Time fractured as they were making their way back up the road. Hawkeye didn’t feel the least bit surprised about it. Fractured Time was what had caused human colonists to name the world Jigsaw in the first place, and though you could seldom be sure where it was going to happen, you could always be pretty sure when: at the most inconvenient moment possible.

Though technically, when depended on where you were relative to the Fracture. Inside a Fracture, only Now seems to be happening. This is because Time flows into a Fracture and pools there, before flowing out again, sweeping people along with it. Outside, time flows more or less from past to future, with the observer traveling at the Now point, more or less with the stream of time. So how can you tell a Traveling Now from a Fractured Now? The answer is simple. The Fractured Now lasts a lot longer.

Have you even been on a picnic on a beautiful, sunny day, lying on the blanket with your eyes on the clouds and the warmth on your face, and said, “I wish this moment could last forever?” On Jigsaw, sometimes it does. Or maybe just seems to. It depends on who you ask.

Not that Fractured Time is always a picnic.

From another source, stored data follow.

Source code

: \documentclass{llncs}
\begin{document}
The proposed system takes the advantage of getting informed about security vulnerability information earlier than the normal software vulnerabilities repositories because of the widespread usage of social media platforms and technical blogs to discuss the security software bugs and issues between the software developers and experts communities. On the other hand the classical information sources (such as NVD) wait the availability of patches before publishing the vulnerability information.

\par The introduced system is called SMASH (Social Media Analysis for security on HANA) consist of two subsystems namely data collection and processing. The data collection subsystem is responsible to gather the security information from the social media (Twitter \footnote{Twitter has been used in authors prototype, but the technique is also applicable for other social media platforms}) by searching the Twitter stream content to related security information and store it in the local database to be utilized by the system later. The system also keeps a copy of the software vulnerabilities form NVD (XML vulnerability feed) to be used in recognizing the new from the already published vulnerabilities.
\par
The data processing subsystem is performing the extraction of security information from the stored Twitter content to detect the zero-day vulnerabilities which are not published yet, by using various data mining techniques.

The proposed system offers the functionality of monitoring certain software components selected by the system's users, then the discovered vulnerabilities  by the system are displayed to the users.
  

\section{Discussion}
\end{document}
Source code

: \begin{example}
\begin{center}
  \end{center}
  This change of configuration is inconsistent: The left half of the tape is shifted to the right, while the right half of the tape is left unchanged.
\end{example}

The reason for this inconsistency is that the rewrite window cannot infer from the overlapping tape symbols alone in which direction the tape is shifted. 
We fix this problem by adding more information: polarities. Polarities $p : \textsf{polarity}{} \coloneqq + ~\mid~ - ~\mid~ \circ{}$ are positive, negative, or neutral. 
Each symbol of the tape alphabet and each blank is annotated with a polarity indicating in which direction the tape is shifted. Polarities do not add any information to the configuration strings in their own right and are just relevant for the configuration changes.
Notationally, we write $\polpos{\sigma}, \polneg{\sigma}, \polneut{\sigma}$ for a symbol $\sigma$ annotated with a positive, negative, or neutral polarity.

It happened to Hawkeye once when she was taking a chemistry test. She thought this made perfect sense, since Chemistry was her least favorite subject. Sometimes it happens to people who are standing in line. It could happen just after you fell asleep, so it would seem like you were stuck in your dreams forever. Hopefully they’re good dreams. But you wouldn’t really understand how strange Fractured Time could be unless it happened in the middle of a rainstorm.

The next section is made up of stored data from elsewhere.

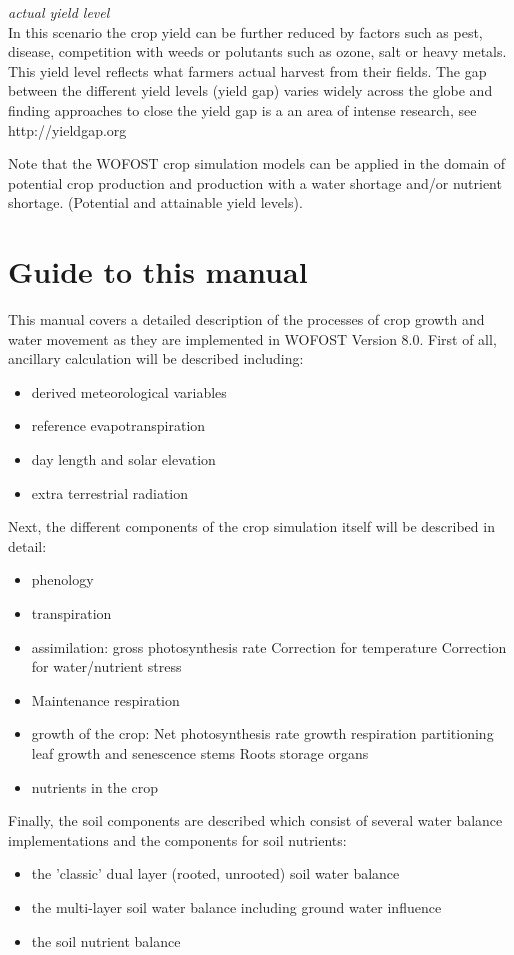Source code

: {\it actual yield level\/}\\
In this scenario the crop yield can be further reduced by factors such as pest, disease, competition with weeds
or polutants such as ozone, salt or heavy metals. This yield level reflects what farmers actual
harvest from their fields. The gap between the different yield levels (yield gap) varies widely
across the globe and finding approaches to close the yield gap is a an area of intense research,
see http://yieldgap.org

Note that the WOFOST crop simulation models can be applied in the domain of potential crop
production and production with a water shortage and/or nutrient shortage.
(Potential and attainable yield levels). 


\section{Guide to this manual}

This manual covers a detailed description of the processes of crop growth and water movement as they are
implemented in WOFOST Version 8.0. First of all, ancillary calculation will be described including:
\begin{itemize}
	\item derived meteorological variables
	\item reference evapotranspiration
	\item day length and solar elevation
	\item extra terrestrial radiation
\end{itemize}

Next, the different components of the crop simulation itself will be described in detail:
\begin{itemize}
	\item phenology
	\item transpiration
	\item assimilation:
	\subitem gross photosynthesis rate
	\subitem Correction for temperature
	\subitem Correction for water/nutrient stress
	\item Maintenance respiration
	\item growth of the crop:
	\subitem Net photosynthesis rate
	\subitem growth respiration
	\subitem partitioning
	\subitem leaf growth and senescence 
	\subitem stems
	\subitem Roots
	\subitem storage organs	
	\item nutrients in the crop
\end{itemize}

Finally, the soil components are described which consist of several water balance implementations and the components for soil nutrients:
\begin{itemize}
	\item the 'classic' dual layer (rooted, unrooted) soil water balance 
	\item the multi-layer soil water balance including ground water influence
	\item the soil nutrient balance
\end{itemize}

When time is flowing from past to future, rain condenses in the clouds. When the drops become heavy enough, they fall to the ground, sometimes splashing people on the way. Sometimes the drops feel almost warm, but usually they’re very cool. Occasionally they’re so cold you can tell they might rather be snow. You can stand and see them raining: condense, fall, splat, condense, fall, splat.

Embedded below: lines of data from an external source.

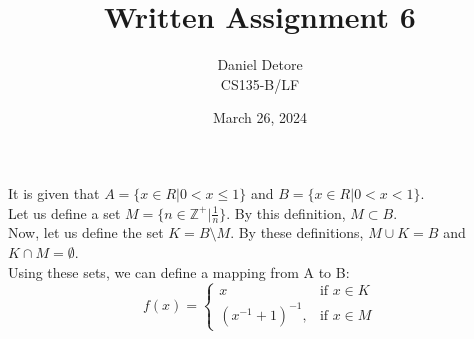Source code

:\documentclass{article}
\title{Written Assignment 6}
\author{Daniel Detore\\CS135-B/LF}
\date{March 26, 2024}
\begin{document}
\maketitle
\raggedright

\section{}
It is given that $A = \{x \in R | 0 < x \leq 1\}$ and $B = \{x \in R | 0 < x < 1\}.$\\
Let us define a set $M = \{ n \in \mathbb{Z}^+ | \frac{1}{n} \}$. By this definition, $M \subset B$. \\
Now, let us define the set $K = B \setminus M$. By these definitions, $M \cup K = B$ and $K \cap M = \emptyset$. \\
Using these sets, we can define a mapping from A to B:
\begin{equation*}
    f(x) = \begin{cases}
        x & \text{if } x \in K\\
        (x^{-1} + 1)^{-1},& \text{if } x \in M
    \end{cases}
\end{equation*}
\end{document}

If you’re sitting and taking a chemistry test, you might not notice that time has fractured until you realize that this is the longest test you’ve ever taken in your life. But in a rainstorm, you can hear time fracturing. The pitter-splat of drumming drops is replaced by a beautiful tinkling noise, as if the drops have turned to crystal and are knocking together ever-so-delicately like wind chimes. The condense part of the storm makes the clouds rumble, not like thunder, but like the voices of gods talking about time in a language no mortal could understand. The splat becomes a gentle whoosh, and you can touch your cheek where a drop landed before the fracture and feel the moisture without absorbing it. You can look into the not-falling drops and see fractured light shifting back and forth, and that’s when you know that time has not really stopped at all. If time has stopped, light can’t shift. That’s why people call it Fractured Time, because of the prisms inside the raindrops.

Probably not an accurate term, but everyone is happy with it.